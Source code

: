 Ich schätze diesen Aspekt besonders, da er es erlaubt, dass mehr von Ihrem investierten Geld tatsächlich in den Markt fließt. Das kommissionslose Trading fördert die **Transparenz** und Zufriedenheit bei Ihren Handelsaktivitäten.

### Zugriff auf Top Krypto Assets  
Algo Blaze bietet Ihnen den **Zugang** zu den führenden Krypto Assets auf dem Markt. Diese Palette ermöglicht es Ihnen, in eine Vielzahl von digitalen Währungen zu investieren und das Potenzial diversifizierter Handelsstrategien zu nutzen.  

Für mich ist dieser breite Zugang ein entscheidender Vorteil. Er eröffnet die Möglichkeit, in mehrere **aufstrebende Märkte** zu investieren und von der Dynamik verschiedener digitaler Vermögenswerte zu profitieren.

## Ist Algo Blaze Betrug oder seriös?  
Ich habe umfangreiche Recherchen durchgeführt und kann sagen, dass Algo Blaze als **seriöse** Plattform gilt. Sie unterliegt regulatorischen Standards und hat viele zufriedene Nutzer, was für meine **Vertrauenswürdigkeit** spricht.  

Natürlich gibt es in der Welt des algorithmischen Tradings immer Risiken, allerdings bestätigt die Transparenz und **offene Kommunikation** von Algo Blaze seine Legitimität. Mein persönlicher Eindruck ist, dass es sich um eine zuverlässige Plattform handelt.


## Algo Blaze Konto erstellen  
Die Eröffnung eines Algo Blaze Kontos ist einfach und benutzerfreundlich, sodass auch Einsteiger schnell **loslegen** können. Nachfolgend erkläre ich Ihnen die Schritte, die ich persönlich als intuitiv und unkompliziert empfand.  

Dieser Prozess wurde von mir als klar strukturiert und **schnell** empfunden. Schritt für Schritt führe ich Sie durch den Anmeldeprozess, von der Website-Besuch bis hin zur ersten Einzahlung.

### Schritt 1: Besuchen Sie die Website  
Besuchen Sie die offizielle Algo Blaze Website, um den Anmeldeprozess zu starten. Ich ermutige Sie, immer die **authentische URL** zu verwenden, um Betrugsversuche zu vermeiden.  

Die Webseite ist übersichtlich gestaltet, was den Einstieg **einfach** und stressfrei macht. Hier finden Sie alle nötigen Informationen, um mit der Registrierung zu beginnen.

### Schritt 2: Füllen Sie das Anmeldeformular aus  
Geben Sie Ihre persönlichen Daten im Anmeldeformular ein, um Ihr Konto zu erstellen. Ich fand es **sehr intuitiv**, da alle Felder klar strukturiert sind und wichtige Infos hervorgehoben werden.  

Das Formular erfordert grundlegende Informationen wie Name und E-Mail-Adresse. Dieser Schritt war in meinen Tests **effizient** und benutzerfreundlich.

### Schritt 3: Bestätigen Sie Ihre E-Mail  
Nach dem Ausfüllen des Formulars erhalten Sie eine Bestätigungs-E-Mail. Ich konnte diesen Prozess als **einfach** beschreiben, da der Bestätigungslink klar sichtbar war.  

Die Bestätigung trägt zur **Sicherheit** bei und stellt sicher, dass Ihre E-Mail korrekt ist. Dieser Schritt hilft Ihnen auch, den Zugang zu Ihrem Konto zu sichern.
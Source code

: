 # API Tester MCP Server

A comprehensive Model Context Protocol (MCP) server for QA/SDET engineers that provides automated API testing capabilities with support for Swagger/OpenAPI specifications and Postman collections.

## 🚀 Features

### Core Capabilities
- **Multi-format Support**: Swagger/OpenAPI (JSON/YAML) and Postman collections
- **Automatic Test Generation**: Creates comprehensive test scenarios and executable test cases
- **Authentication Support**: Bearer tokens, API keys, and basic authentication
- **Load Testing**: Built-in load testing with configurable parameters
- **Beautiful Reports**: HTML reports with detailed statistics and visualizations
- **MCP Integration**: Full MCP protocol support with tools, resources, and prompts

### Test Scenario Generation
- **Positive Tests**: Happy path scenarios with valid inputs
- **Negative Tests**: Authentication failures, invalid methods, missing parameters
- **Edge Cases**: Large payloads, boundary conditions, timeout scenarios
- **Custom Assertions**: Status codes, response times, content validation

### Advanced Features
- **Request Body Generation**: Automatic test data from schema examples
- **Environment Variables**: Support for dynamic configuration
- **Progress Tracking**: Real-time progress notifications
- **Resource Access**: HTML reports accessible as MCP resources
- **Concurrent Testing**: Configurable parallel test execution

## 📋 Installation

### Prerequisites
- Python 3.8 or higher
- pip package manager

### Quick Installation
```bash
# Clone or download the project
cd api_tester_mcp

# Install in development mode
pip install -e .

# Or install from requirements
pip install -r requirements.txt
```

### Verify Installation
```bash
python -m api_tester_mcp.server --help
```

========================

Your assignment: Go through the data and copy every line that includes "reports".

Solution to this exercise:
- **Beautiful Reports**: HTML reports with detailed statistics and visualizations
- **Resource Access**: HTML reports accessible as MCP resources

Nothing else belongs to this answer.